[Collected data]
○ ○ ○ ○ ○
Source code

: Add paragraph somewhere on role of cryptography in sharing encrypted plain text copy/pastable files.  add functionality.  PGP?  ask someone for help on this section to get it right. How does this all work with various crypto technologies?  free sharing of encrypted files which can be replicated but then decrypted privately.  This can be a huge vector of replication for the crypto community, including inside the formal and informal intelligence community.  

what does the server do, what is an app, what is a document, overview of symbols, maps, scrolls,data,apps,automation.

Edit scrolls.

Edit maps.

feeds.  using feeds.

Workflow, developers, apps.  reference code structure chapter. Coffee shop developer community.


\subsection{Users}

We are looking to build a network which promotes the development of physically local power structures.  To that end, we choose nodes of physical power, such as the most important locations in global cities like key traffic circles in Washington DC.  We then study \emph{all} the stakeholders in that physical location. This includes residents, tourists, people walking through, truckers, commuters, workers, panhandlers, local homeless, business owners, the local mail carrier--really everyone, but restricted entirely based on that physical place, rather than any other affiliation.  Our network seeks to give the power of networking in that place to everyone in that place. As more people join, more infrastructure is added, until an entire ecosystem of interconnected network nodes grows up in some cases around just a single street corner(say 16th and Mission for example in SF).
○ ○ ○ ○ ○
EXERCISE AIM: Exact retyping of all the entries is required.

YOUR RESPONSE:
Source code

: Add paragraph somewhere on role of cryptography in sharing encrypted plain text copy/pastable files.  add functionality.  PGP?  ask someone for help on this section to get it right. How does this all work with various crypto technologies?  free sharing of encrypted files which can be replicated but then decrypted privately.  This can be a huge vector of replication for the crypto community, including inside the formal and informal intelligence community.  

what does the server do, what is an app, what is a document, overview of symbols, maps, scrolls,data,apps,automation.

Edit scrolls.

Edit maps.

feeds.  using feeds.

Workflow, developers, apps.  reference code structure chapter. Coffee shop developer community.


\subsection{Users}

We are looking to build a network which promotes the development of physically local power structures.  To that end, we choose nodes of physical power, such as the most important locations in global cities like key traffic circles in Washington DC.  We then study \emph{all} the stakeholders in that physical location. This includes residents, tourists, people walking through, truckers, commuters, workers, panhandlers, local homeless, business owners, the local mail carrier--really everyone, but restricted entirely based on that physical place, rather than any other affiliation.  Our network seeks to give the power of networking in that place to everyone in that place. As more people join, more infrastructure is added, until an entire ecosystem of interconnected network nodes grows up in some cases around just a single street corner(say 16th and Mission for example in SF).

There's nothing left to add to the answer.